- **What you are asked to do**
Scan the data below and pick out the lines containing the word "knowledge".

═══ Records provided

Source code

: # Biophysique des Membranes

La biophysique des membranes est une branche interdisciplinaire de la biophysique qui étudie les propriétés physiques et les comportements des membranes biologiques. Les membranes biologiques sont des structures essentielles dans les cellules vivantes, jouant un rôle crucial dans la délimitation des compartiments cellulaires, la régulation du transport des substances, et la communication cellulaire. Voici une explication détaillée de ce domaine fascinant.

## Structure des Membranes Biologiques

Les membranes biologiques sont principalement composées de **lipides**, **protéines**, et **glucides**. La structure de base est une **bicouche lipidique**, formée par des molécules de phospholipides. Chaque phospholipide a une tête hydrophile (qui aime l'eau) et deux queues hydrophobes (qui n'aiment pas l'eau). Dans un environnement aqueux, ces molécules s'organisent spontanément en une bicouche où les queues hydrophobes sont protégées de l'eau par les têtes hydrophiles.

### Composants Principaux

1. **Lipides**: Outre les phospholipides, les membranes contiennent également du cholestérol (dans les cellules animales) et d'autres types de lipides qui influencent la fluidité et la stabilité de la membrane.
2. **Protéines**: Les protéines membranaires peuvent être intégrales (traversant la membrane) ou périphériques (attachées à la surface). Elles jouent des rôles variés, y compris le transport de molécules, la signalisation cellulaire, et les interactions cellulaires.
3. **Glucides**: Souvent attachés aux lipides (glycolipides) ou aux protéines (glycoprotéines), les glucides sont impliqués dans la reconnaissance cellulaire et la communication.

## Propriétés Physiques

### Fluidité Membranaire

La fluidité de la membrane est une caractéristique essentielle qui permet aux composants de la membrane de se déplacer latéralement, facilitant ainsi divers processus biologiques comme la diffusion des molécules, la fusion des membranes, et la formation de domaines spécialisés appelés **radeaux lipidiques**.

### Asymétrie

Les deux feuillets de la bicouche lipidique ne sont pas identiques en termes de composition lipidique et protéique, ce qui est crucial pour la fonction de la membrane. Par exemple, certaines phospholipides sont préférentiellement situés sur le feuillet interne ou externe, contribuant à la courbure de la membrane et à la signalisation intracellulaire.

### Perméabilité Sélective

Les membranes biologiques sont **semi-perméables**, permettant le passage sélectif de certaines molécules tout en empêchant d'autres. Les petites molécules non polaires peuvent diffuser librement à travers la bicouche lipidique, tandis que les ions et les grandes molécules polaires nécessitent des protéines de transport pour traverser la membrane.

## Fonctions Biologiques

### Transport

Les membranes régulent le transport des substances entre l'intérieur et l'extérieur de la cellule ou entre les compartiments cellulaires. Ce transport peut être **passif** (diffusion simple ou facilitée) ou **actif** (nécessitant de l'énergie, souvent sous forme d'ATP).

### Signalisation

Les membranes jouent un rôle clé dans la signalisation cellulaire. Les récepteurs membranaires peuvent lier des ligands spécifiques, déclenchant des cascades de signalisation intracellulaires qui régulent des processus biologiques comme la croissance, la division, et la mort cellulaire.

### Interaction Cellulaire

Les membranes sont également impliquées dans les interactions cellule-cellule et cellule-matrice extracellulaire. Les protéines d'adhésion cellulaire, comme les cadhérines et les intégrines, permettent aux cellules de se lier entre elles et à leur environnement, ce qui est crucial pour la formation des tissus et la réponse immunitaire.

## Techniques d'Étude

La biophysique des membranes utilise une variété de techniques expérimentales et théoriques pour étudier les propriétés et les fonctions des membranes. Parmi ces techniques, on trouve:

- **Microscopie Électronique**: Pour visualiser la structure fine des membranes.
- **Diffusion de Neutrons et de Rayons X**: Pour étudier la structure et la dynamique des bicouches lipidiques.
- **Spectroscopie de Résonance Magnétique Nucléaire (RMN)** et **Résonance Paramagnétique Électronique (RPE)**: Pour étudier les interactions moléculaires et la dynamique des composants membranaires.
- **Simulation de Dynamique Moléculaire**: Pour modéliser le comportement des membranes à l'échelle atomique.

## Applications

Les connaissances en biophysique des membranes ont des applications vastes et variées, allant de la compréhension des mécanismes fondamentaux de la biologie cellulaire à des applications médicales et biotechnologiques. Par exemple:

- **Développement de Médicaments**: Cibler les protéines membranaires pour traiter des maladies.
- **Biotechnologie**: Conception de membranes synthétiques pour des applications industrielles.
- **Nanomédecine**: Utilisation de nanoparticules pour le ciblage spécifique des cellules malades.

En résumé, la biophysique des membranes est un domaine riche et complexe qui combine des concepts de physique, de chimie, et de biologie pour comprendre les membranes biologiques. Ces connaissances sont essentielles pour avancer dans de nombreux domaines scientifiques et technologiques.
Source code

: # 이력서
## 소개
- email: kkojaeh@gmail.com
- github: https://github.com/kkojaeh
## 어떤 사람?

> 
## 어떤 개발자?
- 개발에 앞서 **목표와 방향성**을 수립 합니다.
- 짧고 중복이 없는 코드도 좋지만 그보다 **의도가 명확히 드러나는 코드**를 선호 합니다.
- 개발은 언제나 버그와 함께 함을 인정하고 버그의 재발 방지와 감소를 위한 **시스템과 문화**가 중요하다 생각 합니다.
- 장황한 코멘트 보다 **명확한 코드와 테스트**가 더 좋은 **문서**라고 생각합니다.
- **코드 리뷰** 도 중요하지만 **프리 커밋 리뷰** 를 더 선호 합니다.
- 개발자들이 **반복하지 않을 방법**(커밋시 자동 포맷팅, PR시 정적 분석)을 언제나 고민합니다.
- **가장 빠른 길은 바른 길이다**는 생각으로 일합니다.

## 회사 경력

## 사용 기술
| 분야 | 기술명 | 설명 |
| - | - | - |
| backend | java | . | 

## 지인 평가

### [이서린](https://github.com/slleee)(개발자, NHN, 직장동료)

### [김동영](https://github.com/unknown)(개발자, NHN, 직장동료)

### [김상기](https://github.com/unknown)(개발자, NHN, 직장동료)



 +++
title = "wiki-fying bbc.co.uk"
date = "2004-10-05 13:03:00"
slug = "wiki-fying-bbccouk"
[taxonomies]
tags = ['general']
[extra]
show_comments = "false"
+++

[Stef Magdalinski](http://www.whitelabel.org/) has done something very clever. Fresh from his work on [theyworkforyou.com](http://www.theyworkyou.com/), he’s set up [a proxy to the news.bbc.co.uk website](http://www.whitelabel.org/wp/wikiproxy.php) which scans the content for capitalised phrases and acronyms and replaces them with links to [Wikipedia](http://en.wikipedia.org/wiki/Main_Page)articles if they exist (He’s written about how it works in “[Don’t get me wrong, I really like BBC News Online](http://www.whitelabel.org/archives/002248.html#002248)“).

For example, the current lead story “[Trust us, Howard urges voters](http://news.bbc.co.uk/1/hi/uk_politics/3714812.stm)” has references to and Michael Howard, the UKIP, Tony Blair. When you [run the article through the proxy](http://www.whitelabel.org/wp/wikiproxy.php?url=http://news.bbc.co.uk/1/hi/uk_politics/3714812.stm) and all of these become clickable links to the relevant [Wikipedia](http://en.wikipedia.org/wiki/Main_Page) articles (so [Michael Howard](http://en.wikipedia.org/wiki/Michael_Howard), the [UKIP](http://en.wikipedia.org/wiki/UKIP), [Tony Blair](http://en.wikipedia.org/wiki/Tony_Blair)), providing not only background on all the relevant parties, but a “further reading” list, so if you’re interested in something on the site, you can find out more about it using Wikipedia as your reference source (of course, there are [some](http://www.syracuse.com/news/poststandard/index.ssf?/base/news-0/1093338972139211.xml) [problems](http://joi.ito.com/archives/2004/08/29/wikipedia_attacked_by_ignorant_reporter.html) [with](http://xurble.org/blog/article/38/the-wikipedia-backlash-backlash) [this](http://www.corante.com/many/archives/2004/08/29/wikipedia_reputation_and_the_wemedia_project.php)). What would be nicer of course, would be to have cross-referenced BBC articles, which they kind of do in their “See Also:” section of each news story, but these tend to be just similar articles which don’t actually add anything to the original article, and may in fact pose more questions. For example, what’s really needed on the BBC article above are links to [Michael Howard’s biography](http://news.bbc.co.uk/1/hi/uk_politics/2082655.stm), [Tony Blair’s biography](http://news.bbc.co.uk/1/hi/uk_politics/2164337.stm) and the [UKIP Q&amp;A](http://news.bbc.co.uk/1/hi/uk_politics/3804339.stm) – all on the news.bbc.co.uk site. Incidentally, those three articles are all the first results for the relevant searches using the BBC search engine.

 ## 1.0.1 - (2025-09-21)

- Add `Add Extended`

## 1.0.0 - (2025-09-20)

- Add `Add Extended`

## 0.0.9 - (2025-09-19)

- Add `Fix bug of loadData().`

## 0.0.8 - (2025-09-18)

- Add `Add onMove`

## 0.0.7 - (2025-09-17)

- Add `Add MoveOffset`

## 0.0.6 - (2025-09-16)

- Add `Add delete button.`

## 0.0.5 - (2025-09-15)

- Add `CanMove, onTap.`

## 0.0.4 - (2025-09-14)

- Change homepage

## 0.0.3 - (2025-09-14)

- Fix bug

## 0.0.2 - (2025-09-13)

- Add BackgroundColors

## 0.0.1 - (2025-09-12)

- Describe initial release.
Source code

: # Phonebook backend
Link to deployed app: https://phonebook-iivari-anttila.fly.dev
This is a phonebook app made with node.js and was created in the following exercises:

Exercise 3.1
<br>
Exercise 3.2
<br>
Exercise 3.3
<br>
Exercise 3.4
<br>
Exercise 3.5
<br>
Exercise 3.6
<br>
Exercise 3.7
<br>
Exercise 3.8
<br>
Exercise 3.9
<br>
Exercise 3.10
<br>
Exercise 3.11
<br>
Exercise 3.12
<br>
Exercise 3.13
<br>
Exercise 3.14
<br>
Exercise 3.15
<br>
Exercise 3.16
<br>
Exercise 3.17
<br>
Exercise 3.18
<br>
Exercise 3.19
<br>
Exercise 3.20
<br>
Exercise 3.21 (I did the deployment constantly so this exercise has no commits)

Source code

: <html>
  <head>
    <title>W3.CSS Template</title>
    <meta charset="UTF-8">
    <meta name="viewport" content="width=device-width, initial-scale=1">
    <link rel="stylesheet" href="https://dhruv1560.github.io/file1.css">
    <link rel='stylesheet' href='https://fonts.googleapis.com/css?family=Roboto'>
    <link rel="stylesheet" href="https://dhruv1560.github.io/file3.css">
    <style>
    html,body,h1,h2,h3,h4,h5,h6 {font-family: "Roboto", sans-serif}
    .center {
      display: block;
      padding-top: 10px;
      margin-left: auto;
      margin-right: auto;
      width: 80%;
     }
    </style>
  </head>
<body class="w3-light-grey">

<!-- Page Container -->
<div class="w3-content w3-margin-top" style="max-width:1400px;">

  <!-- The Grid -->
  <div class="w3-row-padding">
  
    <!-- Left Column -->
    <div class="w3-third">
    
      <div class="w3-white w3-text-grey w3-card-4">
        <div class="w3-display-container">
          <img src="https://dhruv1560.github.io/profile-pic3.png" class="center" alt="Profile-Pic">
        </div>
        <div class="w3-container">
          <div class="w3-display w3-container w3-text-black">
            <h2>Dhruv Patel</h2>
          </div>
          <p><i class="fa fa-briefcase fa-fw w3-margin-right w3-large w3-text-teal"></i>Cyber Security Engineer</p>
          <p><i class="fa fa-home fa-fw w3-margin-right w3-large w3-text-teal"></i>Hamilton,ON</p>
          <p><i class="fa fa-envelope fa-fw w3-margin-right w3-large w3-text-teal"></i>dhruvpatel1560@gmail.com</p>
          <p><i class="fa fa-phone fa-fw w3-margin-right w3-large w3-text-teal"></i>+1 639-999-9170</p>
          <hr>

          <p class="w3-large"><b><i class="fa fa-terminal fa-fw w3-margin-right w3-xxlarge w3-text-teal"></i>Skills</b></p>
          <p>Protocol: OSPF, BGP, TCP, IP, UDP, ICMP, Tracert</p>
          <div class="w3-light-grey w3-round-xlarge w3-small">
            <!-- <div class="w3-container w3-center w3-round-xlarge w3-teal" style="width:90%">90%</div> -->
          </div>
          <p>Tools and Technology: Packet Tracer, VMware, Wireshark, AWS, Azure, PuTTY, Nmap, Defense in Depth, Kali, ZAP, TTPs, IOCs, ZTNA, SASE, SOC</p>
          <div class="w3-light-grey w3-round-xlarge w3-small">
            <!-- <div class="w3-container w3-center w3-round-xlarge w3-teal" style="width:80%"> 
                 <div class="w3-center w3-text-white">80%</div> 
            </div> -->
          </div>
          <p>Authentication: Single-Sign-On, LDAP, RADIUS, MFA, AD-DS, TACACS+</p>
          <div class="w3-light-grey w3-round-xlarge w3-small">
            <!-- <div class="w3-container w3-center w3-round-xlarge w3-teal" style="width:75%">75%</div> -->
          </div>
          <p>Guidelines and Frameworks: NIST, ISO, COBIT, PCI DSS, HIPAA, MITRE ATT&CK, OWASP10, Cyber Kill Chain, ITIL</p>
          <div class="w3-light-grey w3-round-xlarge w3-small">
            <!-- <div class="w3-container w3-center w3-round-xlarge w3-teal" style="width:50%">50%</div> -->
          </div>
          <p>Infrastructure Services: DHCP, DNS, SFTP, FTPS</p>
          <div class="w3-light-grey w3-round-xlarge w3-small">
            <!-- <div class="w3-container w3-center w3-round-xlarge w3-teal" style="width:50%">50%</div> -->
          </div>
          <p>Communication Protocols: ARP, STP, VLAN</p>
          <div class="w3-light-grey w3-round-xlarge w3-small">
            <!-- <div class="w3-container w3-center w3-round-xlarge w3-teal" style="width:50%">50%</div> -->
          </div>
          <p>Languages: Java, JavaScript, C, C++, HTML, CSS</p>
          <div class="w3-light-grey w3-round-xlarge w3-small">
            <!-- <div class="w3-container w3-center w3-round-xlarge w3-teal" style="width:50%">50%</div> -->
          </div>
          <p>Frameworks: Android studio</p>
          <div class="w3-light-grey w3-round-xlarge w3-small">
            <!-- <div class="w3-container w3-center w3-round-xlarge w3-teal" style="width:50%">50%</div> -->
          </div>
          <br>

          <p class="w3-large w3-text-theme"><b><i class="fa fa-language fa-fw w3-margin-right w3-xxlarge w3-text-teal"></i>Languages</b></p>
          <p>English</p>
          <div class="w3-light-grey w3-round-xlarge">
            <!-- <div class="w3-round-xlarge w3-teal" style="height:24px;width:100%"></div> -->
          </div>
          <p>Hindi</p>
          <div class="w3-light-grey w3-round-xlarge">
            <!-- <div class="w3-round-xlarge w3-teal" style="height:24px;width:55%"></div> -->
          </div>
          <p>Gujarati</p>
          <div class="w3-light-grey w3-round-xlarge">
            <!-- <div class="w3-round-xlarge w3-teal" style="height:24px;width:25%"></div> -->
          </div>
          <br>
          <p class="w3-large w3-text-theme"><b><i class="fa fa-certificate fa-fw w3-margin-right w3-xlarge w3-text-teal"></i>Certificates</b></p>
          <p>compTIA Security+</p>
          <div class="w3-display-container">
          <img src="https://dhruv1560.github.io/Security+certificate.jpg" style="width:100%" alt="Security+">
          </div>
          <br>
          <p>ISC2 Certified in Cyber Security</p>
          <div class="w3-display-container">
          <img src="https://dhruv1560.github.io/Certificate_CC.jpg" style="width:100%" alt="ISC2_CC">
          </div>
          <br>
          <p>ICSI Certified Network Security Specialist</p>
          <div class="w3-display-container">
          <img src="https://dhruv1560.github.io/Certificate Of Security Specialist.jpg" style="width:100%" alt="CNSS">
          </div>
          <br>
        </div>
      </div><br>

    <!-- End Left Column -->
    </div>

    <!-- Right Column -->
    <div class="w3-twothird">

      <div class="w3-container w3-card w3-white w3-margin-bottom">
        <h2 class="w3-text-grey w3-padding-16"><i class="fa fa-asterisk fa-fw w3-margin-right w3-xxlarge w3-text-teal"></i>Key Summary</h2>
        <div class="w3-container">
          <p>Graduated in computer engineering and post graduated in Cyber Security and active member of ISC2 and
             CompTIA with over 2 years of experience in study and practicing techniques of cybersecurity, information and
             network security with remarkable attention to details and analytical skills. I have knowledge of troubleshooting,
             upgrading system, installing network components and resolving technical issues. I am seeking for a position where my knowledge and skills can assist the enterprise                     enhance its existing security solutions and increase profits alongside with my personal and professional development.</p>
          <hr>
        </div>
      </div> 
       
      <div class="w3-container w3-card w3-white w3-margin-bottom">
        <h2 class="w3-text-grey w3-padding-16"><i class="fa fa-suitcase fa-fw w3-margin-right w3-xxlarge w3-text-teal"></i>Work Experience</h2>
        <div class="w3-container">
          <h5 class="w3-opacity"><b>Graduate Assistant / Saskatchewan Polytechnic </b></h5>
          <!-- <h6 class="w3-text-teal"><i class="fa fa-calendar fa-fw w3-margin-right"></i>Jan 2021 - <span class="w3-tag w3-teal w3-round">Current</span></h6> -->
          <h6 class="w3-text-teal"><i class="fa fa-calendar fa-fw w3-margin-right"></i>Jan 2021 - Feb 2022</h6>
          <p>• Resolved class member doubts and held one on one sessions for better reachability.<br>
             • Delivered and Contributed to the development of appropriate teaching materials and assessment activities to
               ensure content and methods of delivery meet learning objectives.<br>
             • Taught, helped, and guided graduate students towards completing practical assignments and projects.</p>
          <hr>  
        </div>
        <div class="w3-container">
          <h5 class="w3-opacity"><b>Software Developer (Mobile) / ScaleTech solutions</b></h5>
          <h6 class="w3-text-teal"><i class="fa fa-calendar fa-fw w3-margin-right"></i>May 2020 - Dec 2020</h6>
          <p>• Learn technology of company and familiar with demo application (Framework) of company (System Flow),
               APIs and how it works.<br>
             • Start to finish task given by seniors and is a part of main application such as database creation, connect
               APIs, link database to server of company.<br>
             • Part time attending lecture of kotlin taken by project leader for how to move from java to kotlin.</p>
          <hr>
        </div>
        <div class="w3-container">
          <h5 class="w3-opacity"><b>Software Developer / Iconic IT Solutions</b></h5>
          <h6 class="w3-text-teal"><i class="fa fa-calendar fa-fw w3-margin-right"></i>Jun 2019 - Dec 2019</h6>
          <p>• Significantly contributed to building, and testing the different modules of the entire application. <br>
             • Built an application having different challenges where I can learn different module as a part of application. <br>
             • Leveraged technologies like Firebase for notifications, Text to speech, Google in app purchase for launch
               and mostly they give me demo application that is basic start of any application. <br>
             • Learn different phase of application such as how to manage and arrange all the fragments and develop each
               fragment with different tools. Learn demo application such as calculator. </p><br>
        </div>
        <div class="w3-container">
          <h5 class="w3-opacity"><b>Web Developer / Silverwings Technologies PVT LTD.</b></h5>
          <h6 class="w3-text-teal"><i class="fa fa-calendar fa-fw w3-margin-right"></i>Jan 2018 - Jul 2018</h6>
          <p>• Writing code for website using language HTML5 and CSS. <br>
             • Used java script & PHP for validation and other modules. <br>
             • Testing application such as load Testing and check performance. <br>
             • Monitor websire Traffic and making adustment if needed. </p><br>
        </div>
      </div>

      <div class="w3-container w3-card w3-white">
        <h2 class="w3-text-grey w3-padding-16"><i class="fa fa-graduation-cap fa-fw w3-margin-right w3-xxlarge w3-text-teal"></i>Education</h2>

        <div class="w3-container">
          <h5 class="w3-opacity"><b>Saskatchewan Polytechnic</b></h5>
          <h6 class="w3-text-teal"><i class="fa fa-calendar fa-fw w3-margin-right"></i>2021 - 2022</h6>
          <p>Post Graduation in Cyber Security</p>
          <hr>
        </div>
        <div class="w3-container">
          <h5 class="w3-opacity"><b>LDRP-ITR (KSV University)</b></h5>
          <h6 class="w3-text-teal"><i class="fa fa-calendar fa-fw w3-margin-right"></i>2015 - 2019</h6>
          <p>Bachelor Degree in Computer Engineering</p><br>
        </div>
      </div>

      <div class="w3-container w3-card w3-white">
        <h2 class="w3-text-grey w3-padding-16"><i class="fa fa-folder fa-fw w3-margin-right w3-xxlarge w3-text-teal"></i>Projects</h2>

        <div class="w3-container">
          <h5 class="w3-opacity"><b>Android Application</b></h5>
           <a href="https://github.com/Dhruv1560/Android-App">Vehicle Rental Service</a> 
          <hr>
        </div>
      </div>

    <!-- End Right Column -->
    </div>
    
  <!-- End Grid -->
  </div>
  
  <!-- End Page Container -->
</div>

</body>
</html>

══════

- **Solution for this task**
             network security with remarkable attention to details and analytical skills. I have knowledge of troubleshooting,
             upgrading system, installing network components and resolving technical issues. I am seeking for a position where my knowledge and skills can assist the enterprise                     enhance its existing security solutions and increase profits alongside with my personal and professional development.</p>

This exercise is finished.